C'est ce même Khodorkovski qui avait créé aux élections de 2003 un parlement docile et contrôlé en achetant tout le monde, du parti communiste à Iabloko. Par conséquent, dans sa genèse, notre système économique et politique n'est pas du tout poutinien mais on ne peut plus libéral, et formé dans les années 1990. C'est pourquoi en réalité nos libéraux ne se battent pas contre le système, mais contre Poutine. Selon eux, le système est correct — tel qu'il a été ordonné par le leader mondial — sauf qu'il est tombé entre les mains du mauvais homme.

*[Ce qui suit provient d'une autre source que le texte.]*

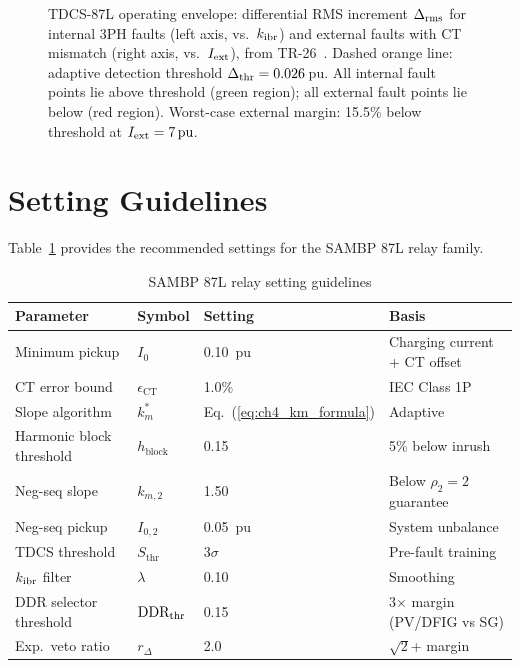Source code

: \begin{figure}[htbp]
\caption{TDCS-87L operating envelope: differential RMS increment
         $\Delta_{\rm rms}$ for internal 3PH faults (left axis, vs.\
         $\kibr$) and external faults with CT mismatch (right axis, vs.\
         $I_{\rm ext}$), from TR-26~\cite{SAMBP_TR26}.
         Dashed orange line: adaptive detection threshold
         $\Delta_{\rm thr} = 0.026$\,pu.
         All internal fault points lie above threshold (green region);
         all external fault points lie below (red region).
         Worst-case external margin: 15.5\% below threshold at
         $I_{\rm ext} = 7\,\text{pu}$.}
\label{fig:ch4_tdcs_envelope}
\end{figure}

\section{Setting Guidelines}
\label{sec:ch4_settings}

Table~\ref{tab:ch4_settings} provides the recommended settings for the
SAMBP 87L relay family.

\begin{table}[htbp]
\caption{SAMBP 87L relay setting guidelines}
\label{tab:ch4_settings}
\begin{tabularx}{\textwidth}{@{}lXXl@{}}
\toprule
Parameter & Symbol & Setting & Basis \\
\midrule
Minimum pickup & $I_0$ & 0.10~pu & Charging current + CT offset \\
CT error bound & $\epsilon_\mathrm{CT}$ & 1.0\% & IEC Class 1P \\
Slope algorithm & $k_m^\ast$ & Eq.~(\ref{eq:ch4_km_formula}) & Adaptive \\
Harmonic block threshold & $h_\mathrm{block}$ & 0.15 & 5\% below inrush \\
Neg-seq slope & $k_{m,2}$ & 1.50 & Below $\rho_2 = 2$ guarantee \\
Neg-seq pickup & $I_{0,2}$ & 0.05~pu & System unbalance \\
TDCS threshold & $S_\mathrm{thr}$ & $3\sigma$ & Pre-fault training \\
$\kibr$ filter & $\lambda$ & 0.10 & Smoothing \\
DDR selector threshold & $\text{DDR}_{\rm thr}$ & 0.15 & 3$\times$ margin (PV/DFIG vs SG) \\
Exp.\ veto ratio & $r_\Delta$ & 2.0 & $\sqrt{2}$+ margin \\
\bottomrule
\end{tabularx}
\end{table}

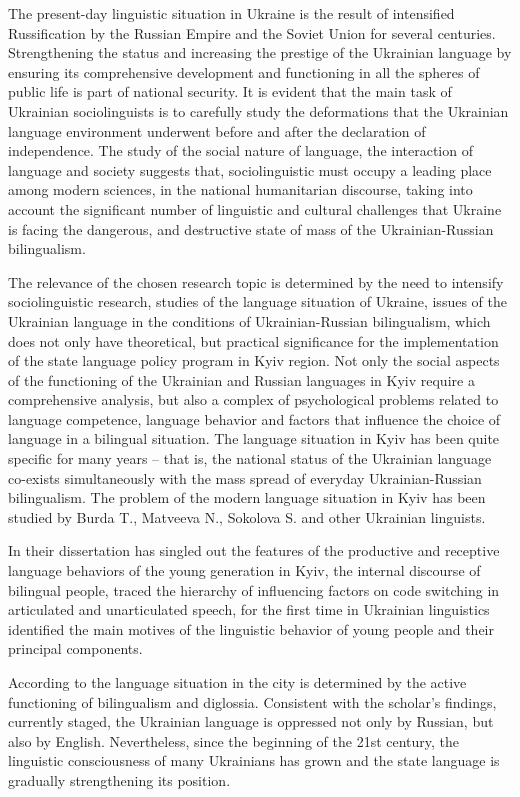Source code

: \documentclass[english]{textolivre}
\begin{document}
The present-day linguistic situation in Ukraine is the result of intensified Russification by the Russian Empire and the Soviet Union for several centuries. Strengthening the status and increasing the prestige of the Ukrainian language by ensuring its comprehensive development and functioning in all the spheres of public life is part of national security. It is evident that the main task of Ukrainian sociolinguists is to carefully study the deformations that the Ukrainian language environment underwent before and after the declaration of independence. The study of the social nature of language, the interaction of language and society suggests that, sociolinguistic must occupy a leading place among modern sciences, in the national humanitarian discourse, taking into account the significant number of linguistic and cultural challenges that Ukraine is facing the dangerous, and destructive state of mass of the Ukrainian-Russian bilingualism.

The relevance of the chosen research topic is determined by the need to intensify sociolinguistic research, studies of the language situation of Ukraine, issues of the Ukrainian language in the conditions of Ukrainian-Russian bilingualism, which does not only have theoretical, but practical significance for the implementation of the state language policy program in Kyiv region. Not only the social aspects of the functioning of the Ukrainian and Russian languages in Kyiv require a comprehensive analysis, but also a complex of psychological problems related to language competence, language behavior and factors that influence the choice of language in a bilingual situation. The language situation in Kyiv has been quite specific for many years – that is, the national status of the Ukrainian language co-exists simultaneously with the mass spread of everyday Ukrainian-Russian bilingualism. The problem of the modern language situation in Kyiv has been studied by Burda T., Matveeva N., Sokolova S. and other Ukrainian linguists. 

In their dissertation \textcite{burda2001} has singled out the features of the productive and receptive language behaviors of the young generation in Kyiv, the internal discourse of bilingual people, traced the hierarchy of influencing factors on code switching in articulated and unarticulated speech, for the first time in Ukrainian linguistics identified the main motives of the linguistic behavior of young people and their principal components.

According to \textcite{matveieva2020} the language situation in the city is determined by the active functioning of bilingualism and diglossia. Consistent with the scholar's findings, currently staged, the Ukrainian language is oppressed not only by Russian, but also by English. Nevertheless, since the beginning of the 21st century, the linguistic consciousness of many Ukrainians has grown and the state language is gradually strengthening its position.
\end{document}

Poutine n'a pas changé ce système. Il n'a fait qu'en prendre le contrôle, l'a accru dans la mesure du possible sans provoquer de conflits globaux et l'a exploité au maximum pour régler les tâches prioritaires et fondamentales: 1) écarter les oligarques du pouvoir et empêcher leur participation directe à son exercice; 2) éliminer la menace directe d'éclatement en domptant les gouverneurs régionaux; 3) rétablir la capacité de défense du pays et régénérer le bouclier stratégique nucléaire; 4) arrêter ou ralentir la dégradation des structures socio-communales (éducation, médecine, culture, service public).
Mais aujourd'hui, les capacités du système du capitalisme compradore russe et de démocratie contrôlée sont pratiquement épuisées pour remplir ces missions. Il ne peut plus être exploité, on ne peut plus en extraire de ressources pour des changements positifs. Il faut changer le système en soi pour s'adapter à la situation qui évolue rapidement. Les décisions prises par Poutine concernant la Crimée et le Donbass insurgé dépassent (selon le maître du monde) le cadre des décisions acceptables pour un "pays producteur de matières premières en retard". La Russie a exprimé par les actes son désaccord avec un tel rôle. Le discours de Valdaï établi le cadre politique de cette action, et cela signifie que nous devons désormais correspondre aux ambitions déclarées et avons l'obligation de réorganiser notre système politico-économique.